I have a site with nginx, php-fpm, postgresql and pgbouncer and it was working for over a year now. Yesterday server went into not responding and after reboot it worked for 5 or 10 minutes and after that not responding and the same error message:

2017/04/04 15:32:37 [error] 2532#0: *31341 FastCGI sent in stderr: "PHP message: PHP Warning: pg_connect(): Unable to connect to PostgreSQL server: could not connect to server: Cannot assign requested address Is the server running on host "127.0.0.1" and accepting TCP/IP connections on port 6432? in /usr/share/nginx/html/lib/postgresql.class.php on line 21

I even reverted to last working config and it's still the same (when I start the nginx, it works for a minute or two an then above error).
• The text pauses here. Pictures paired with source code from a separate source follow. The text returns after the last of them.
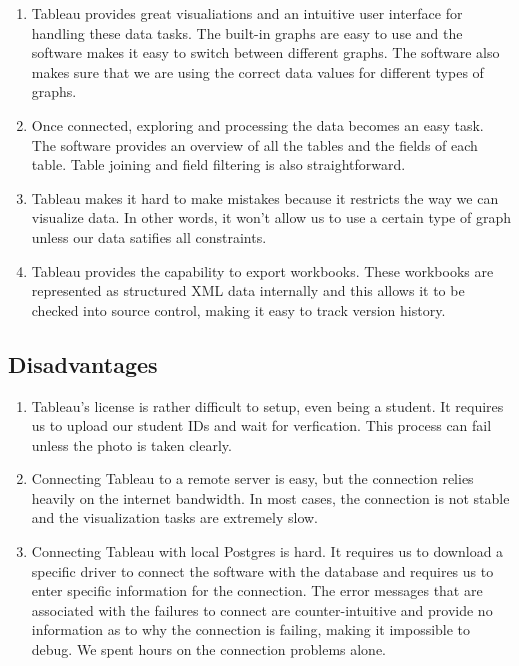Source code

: \documentclass[10pt]{article}
\begin{document}
\begin{enumerate}

\item Tableau provides great visualiations and an intuitive user interface for handling these data tasks. The built-in graphs are easy to use and the software makes it easy to switch between different graphs. The software also makes sure that we are using the correct data values for different types of graphs.

\item Once connected, exploring and processing the data becomes an easy task. The software provides an overview of all the tables and the fields of each table. Table joining and field filtering is also straightforward.

\item Tableau makes it hard to make mistakes because it restricts the way we can visualize data. In other words, it won't allow us to use a certain type of graph unless our data satifies all constraints.

\item Tableau provides the capability to export workbooks. These workbooks are represented as structured XML data internally and this allows it to be checked into source control, making it easy to track version history.

\end{enumerate}

\subsection{Disadvantages}

\begin{enumerate}

\item Tableau's license is rather difficult to setup, even being a student. It requires us to upload our student IDs and wait for verfication. This process can fail unless the photo is taken clearly.

\item Connecting Tableau to a remote server is easy, but the connection relies heavily on the internet bandwidth. In most cases, the connection is not stable and the visualization tasks are extremely slow.

\item Connecting Tableau with local Postgres is hard. It requires us to download a specific driver to connect the software with the database and requires us to enter specific information for the connection. The error messages that are associated with the failures to connect are counter-intuitive and provide no information as to why the connection is failing, making it impossible to debug. We spent hours on the connection problems alone.

\end{enumerate}
\end{document}
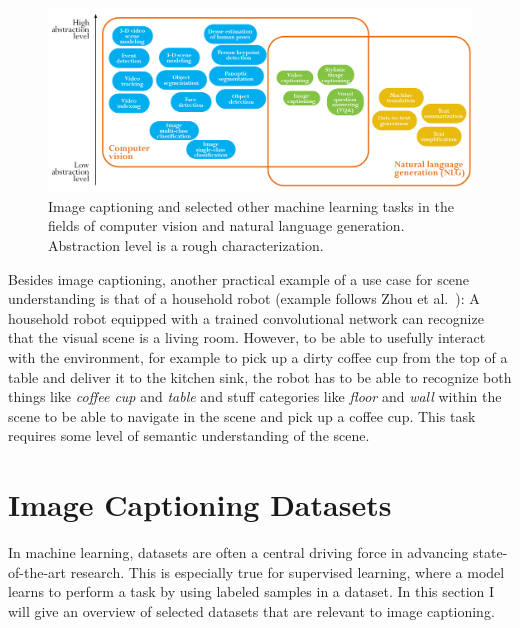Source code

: \documentclass[english,twoside,openright]{HYgraduMLDS}
\begin{document}
\begin{figure}[h] 
\centering
\includegraphics[width=1.0\textwidth]{./images-indesign/Task_map.png}
\caption{Image captioning and selected other machine learning tasks in the fields of computer vision and natural language generation. Abstraction level is a rough characterization.}
\label{fig:Task_map} 
\end{figure}

Besides image captioning, another practical example of a use case for scene understanding is that of a household robot (example follows Zhou et al.~\cite{zhou2017scene}): A household robot equipped with a trained convolutional network can recognize that the visual scene is a living room. However, to be able to usefully interact with the environment, for example to pick up a dirty coffee cup from the top of a table and deliver it to the kitchen sink, the robot has to be able to recognize both things like \textit{coffee cup} and \textit{table} and stuff categories like \textit{floor} and \textit{wall} within the scene to be able to navigate in the scene and pick up a coffee cup. This task requires some level of semantic understanding of the scene.

\section{Image Captioning Datasets}
\label{section:imagecaptioningdatasets}
In machine learning, datasets are often a central driving force in advancing state-of-the-art research. This is especially true for supervised learning, where a model learns to perform a task by using labeled samples in a dataset. In this section I will give an overview of selected datasets that are relevant to image captioning.
\end{document}
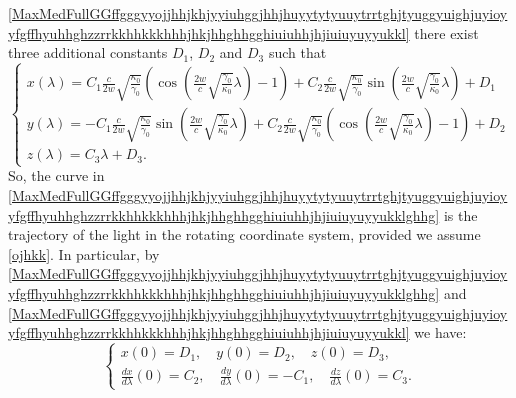 \documentclass{article}
\theoremstyle{definition}
\theoremstyle{remark}
\renewcommand{\vec}[1]{\mathbf{#1}}
\newcommand{\er}{\eqref}
\newcommand{\er}{\eqref}
\begin{document}
\er{MaxMedFullGGffgggyyojjhhjkhjyyiuhggjhhjhuyytytyuuytrrtghjtyuggyuighjuyioyyfgffhyuhhghzzrrkkhhkkkhhhjhkjhhghhgghiuiuhhjhjiuiuyuyyukkl}
there exist three additional constants $D_1$, $D_2$ and $D_3$ such
that
\begin{equation}\label{MaxMedFullGGffgggyyojjhhjkhjyyiuhggjhhjhuyytytyuuytrrtghjtyuggyuighjuyioyyfgffhyuhhghzzrrkkhhkkkhhhjhkjhhghhgghiuiuhhjhjiuiuyuyyukklghhg}
\begin{cases}
x(\lambda)=C_1\frac{c}{2w}\sqrt{\frac{\kappa_0}{\gamma_0}}\left(\cos{\left(\frac{2w}{c}\sqrt{\frac{\gamma_0}{\kappa_0}}\lambda\right)}-1\right)+C_2\frac{c}{2w}\sqrt{\frac{\kappa_0}{\gamma_0}}\sin{\left(\frac{2w}{c}\sqrt{\frac{\gamma_0}{\kappa_0}}\lambda\right)}+D_1
\\
y(\lambda)=-C_1\frac{c}{2w}\sqrt{\frac{\kappa_0}{\gamma_0}}\sin{\left(\frac{2w}{c}\sqrt{\frac{\gamma_0}{\kappa_0}}\lambda\right)}+C_2\frac{c}{2w}\sqrt{\frac{\kappa_0}{\gamma_0}}\left(\cos{\left(\frac{2w}{c}\sqrt{\frac{\gamma_0}{\kappa_0}}\lambda\right)}-1\right)+D_2
\\
z(\lambda)=C_3\lambda+D_3.
\end{cases}
\end{equation}
So, the curve in
\er{MaxMedFullGGffgggyyojjhhjkhjyyiuhggjhhjhuyytytyuuytrrtghjtyuggyuighjuyioyyfgffhyuhhghzzrrkkhhkkkhhhjhkjhhghhgghiuiuhhjhjiuiuyuyyukklghhg}
is the trajectory of the light in the rotating coordinate system,
provided we assume \er{ojhkk}. In particular, by
\er{MaxMedFullGGffgggyyojjhhjkhjyyiuhggjhhjhuyytytyuuytrrtghjtyuggyuighjuyioyyfgffhyuhhghzzrrkkhhkkkhhhjhkjhhghhgghiuiuhhjhjiuiuyuyyukklghhg}
and
\er{MaxMedFullGGffgggyyojjhhjkhjyyiuhggjhhjhuyytytyuuytrrtghjtyuggyuighjuyioyyfgffhyuhhghzzrrkkhhkkkhhhjhkjhhghhgghiuiuhhjhjiuiuyuyyukkl}
we have:
\begin{equation}\label{MaxMedFullGGffgggyyojjhhjkhjyyiuhggjhhjhuyytytyuuytrrtghjtyuggyuighjuyioyyfgffhyuhhghzzrrkkhhkkkhhhjhkjhhghhgghiuiuhhjhjiuiuyuyyuojkjkkkhgugg}
\begin{cases}
x(0)=D_1,\quad y(0)=D_2,\quad z(0)=D_3,\\
\frac{dx}{d\lambda}(0)=C_2,\quad\frac{dy}{d\lambda}(0)=-C_1,\quad\frac{dz}{d\lambda}(0)=C_3.
\end{cases}
\end{equation}
%
%
%
\begin{comment} Moreover, by
\er{MaxMedFullGGffgggyyojjhhjkhjyyiuhggjhhjhuyytytyuuytrrtghjtyuggyuighjuyioyyfgffhyuhhghzzrrkkhhkkkhhhjhkjhhghhgghiuiuhhjhjiuiuyuyyukkl}
the radius of curvature of the curve satisfies:
\begin{equation}\label{MaxMedFullGGffgggyyojjhhjkhjyyiuhggjhhjhuyytytyuuytrrtghjtyuggyuighjuyioyyfgffhyuhhghzzrrkkhhkkkhhhjhkjhhghhgghiuiuhhjhjiuiuyuyyukklklihi}
R:=\frac{1}{\left|\frac{d^2\vec
r}{d\lambda^2}\right|}=\frac{c}{2w}\sqrt{\frac{\kappa_0}{\gamma_0}}\frac{1}{C^2_1+C^2_2}\,.
\end{equation}
\end{comment}
\end{document}
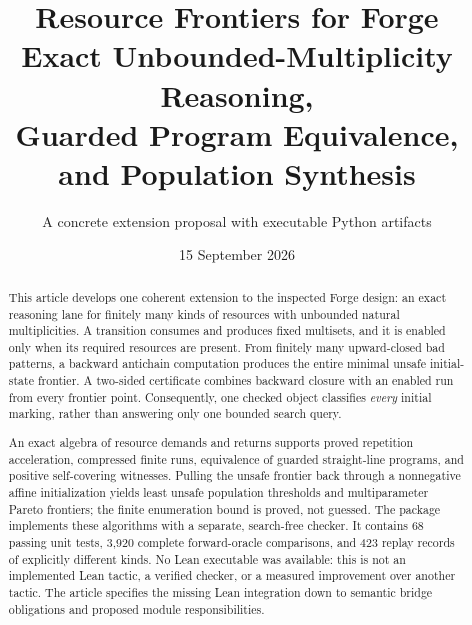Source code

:\documentclass[11pt,a4paper]{article}
\title{\vspace{-1em}\textbf{Resource Frontiers for Forge}\\[0.4em]
\large Exact Unbounded-Multiplicity Reasoning,\\Guarded Program Equivalence, and Population Synthesis}
\author{A concrete extension proposal with executable Python artifacts}
\date{15 September 2026}
\theoremstyle{definition}
\theoremstyle{remark}
\begin{document}
\maketitle
\thispagestyle{empty}
\begin{abstract}
This article develops one coherent extension to the inspected Forge design: an exact reasoning lane for finitely many kinds of resources with unbounded natural multiplicities. A transition consumes and produces fixed multisets, and it is enabled only when its required resources are present. From finitely many upward-closed bad patterns, a backward antichain computation produces the entire minimal unsafe initial-state frontier. A two-sided certificate combines backward closure with an enabled run from every frontier point. Consequently, one checked object classifies \emph{every} initial marking, rather than answering only one bounded search query.

An exact algebra of resource demands and returns supports proved repetition acceleration, compressed finite runs, equivalence of guarded straight-line programs, and positive self-covering witnesses. Pulling the unsafe frontier back through a nonnegative affine initialization yields least unsafe population thresholds and multiparameter Pareto frontiers; the finite enumeration bound is proved, not guessed. The package implements these algorithms with a separate, search-free checker. It contains 68 passing unit tests, 3,920 complete forward-oracle comparisons, and 423 replay records of explicitly different kinds. No Lean executable was available: this is not an implemented Lean tactic, a verified checker, or a measured improvement over another tactic. The article specifies the missing Lean integration down to semantic bridge obligations and proposed module responsibilities.
\end{abstract}
\vspace{0.6em}
\noindent{}
\clearpage
\tableofcontents
\clearpage
\end{document}
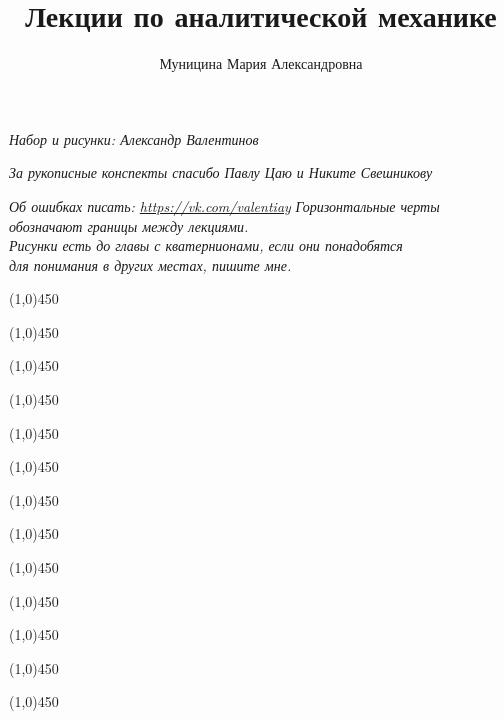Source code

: \documentclass{article}
\author{Муницина Мария Александровна}
\title{Лекции по аналитической механике}
\newcommand{\lline}{\begin{center}\line(1,0){450}\end{center}}
\begin{document}
  \label{title}
  \vfill
  \begin{titlepage}
  \maketitle
  \begin{center}
  {\itshape\small Набор и рисунки: Александр Валентинов}

  {\itshape\small За рукописные конспекты спасибо Павлу Цаю и Никите Свешникову}

  {\itshape\small Об ошибках писать: \url{https://vk.com/valentiay}}
  \vfill
  {\itshape\small Горизонтальные черты обозначают границы между лекциями. \\ Рисунки есть до главы с кватернионами, если они понадобятся \\ для понимания в других местах, пишите мне.}
  \vfill

  \end{center}
  \thispagestyle{empty}
  \end{titlepage}

  \pagestyle{fancy}
  \renewcommand{\footrulewidth}{0.2mm}
  \fancyhead{}
  \fancyfoot[C]{\thepage}
  
  \pagebreak
  \tableofcontents
  \pagebreak
  
    \lline
    \lline
    \lline
    \lline
    \lline
    \lline
    \lline
    \lline
    \lline
    \lline
    \lline
    \lline
    \lline
  
\end{document}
I checked php-fpm logs and I encountered following:

[04-Apr-2017 14:48:50] WARNING: [pool www] seems busy (you may need to increase pm.start_servers, or pm.min/max_spare_servers), spawning 8 children, there are 0 idle, and 24 total children

and

[04-Apr-2017 14:48:59] WARNING: [pool www] server reached pm.max_children setting (50), consider raising it

and in postgresql logs I found this:

HINT: Consider increasing the configuration parameter "max_wal_size".

I've changed following parameters so far

In php-fpm:

pm.max_childeren from 50 to 100
pm.start_servers from 5 to 10
pm-min_spare_servers from 5 to 10
pm-max_spare_servers from 35 to 100

In Postgresql:

mac_wal_size from 1GB to 2GB

And still no luck!!! what should I do?

Ehphan
  • 111
  • 2
  • 8

1 Answers1

2

You have few problems here. All of them are caused by lots of connections.

You need to add some kind of monitoring and check how many requests you're getting. When you'll have some numbers on hands you will be able to properly adjust all connections related settings for:

  • php-fpm
  • pgbouncer
  • postgresql
  • linux\OS

I've found a good answer for pgbouncer: https://dba.stackexchange.com/questions/59650/pgbouncer-works-great-but-occasionally-becomes-unavailable

I believe, this is the second(monitoring and lack of numbers is the first) missing part of solution for your problem.

In short - you now getting much more traffic then before and previously working configuration is not enough to handle it.